Does the search trend lead sales, or just move alongside them?
Does adding this variable improve out-of-sample predictions?
Does it remain significant after controlling for seasonality and economic conditions?
If the variable passes all tests, it enters the model with a quantified coefficient. If December sees a spike in "home renovation" searches, we can estimate the demand uplift—with confidence intervals.
Beyond Point Forecasts
A forecast without uncertainty bounds is a guess with delusions of precision.
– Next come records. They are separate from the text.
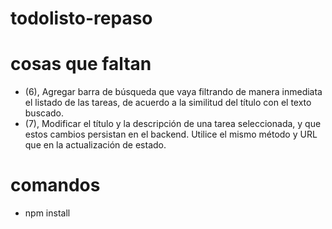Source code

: # todolisto-repaso

# cosas que faltan

- (6), Agregar barra de búsqueda que vaya filtrando de manera inmediata el listado de las tareas, de acuerdo a la similitud del título con el texto buscado.
- (7), Modificar el título y la descripción de una tarea seleccionada, y que estos cambios persistan en el backend. Utilice el mismo método y URL que en la actualización de estado.

# comandos
- npm install
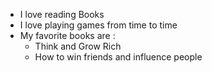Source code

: - I love reading Books
- I love playing games from time to time
- My favorite books are : 
    - Think and Grow Rich
    - How to win friends and influence people
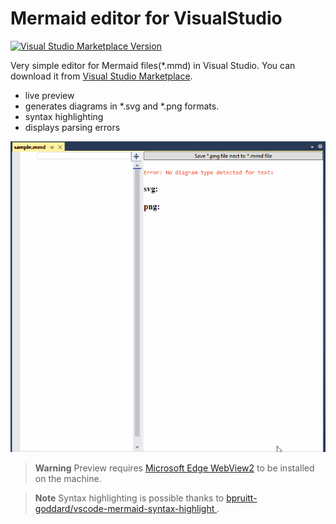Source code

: # Mermaid editor for VisualStudio

[![Visual Studio Marketplace Version](https://img.shields.io/visual-studio-marketplace/v/NeVeS.MermaidEditorForVisualStudio?color=%230429FF&label=Mermaid%20editor)](https://marketplace.visualstudio.com/items?itemName=NeVeS.MermaidEditorForVisualStudio)

Very simple editor for Mermaid files(*.mmd) in Visual Studio. You can download it from [Visual Studio Marketplace](https://marketplace.visualstudio.com/items?itemName=NeVeS.MermaidEditorForVisualStudio). 
- live preview 
- generates diagrams in *.svg and *.png formats. 
- syntax highlighting
- displays parsing errors

![NTypewriter LivePreview](Documentation/MermaidEditorForVisualStudio.sampleusecase.gif)

> **Warning**
Preview requires [Microsoft Edge WebView2](https://developer.microsoft.com/en-us/microsoft-edge/webview2/) to be installed on the machine.

> **Note**
Syntax highlighting is possible thanks to [bpruitt-goddard/vscode-mermaid-syntax-highlight
](https://github.com/bpruitt-goddard/vscode-mermaid-syntax-highlight).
Every Ordeen forecast includes:
Confidence intervals — The range within which actual demand will likely fall
Model diagnostics — R², adjusted R², cross-validation scores
Variable importance — Which factors are driving the forecast
Scenario analysis — What happens if key inputs change
This isn't just statistical box-ticking. When your S&OP process debates whether to build inventory for a promotional period, knowing that the forecast has a ±15% confidence interval versus ±40% changes the conversation entirely.
Handling Difficult Demand Patterns
Not all products behave the same way. Spare parts sell sporadically. New products have no history. Seasonal items have complex patterns.
Intermittent Demand When demand is sparse or lumpy—common in spare parts, specialty items, or long-tail SKUs—standard forecasting methods fail. We automatically detect intermittent patterns and switch to specialised methods (Croston's, SBA, TSB) that separately forecast demand occurrence and demand size.
Hierarchical Reconciliation Forecasts need to add up. The sum of SKU forecasts should equal the product group forecast, which should equal the total forecast. We apply optimal reconciliation methods (MinT) to ensure consistency across all levels while preserving the information from each level of detail.
Seasonality Detection Rather than assuming seasonality exists, we test for it. Our system identifies which months show statistically significant deviations from baseline—purely from your data, with no assumptions about Q4 spikes or summer slowdowns.
What This Means for Your Business
Accuracy you can trust Not just high R² on historical data, but genuine predictive power validated through cross-validation.
Forecasts you can explain Every prediction traces back to quantified drivers. When the board asks why you're building inventory, you have the answer.
Early warning on model degradation Continuous monitoring detects when market conditions shift and your model needs updating—before forecast errors pile up.
Integration with your workflow API-first design connects to your ERP, planning tools, and BI platforms. SAP Business One integration available.
The Bottom Line
AI is a powerful tool for demand forecasting. But power without discipline produces confident nonsense.
By combining AI's pattern-finding capability with statistical rigour, Ordeen Forecasting delivers models that are both sophisticated and trustworthy. Models that work in the real world, not just on historical data.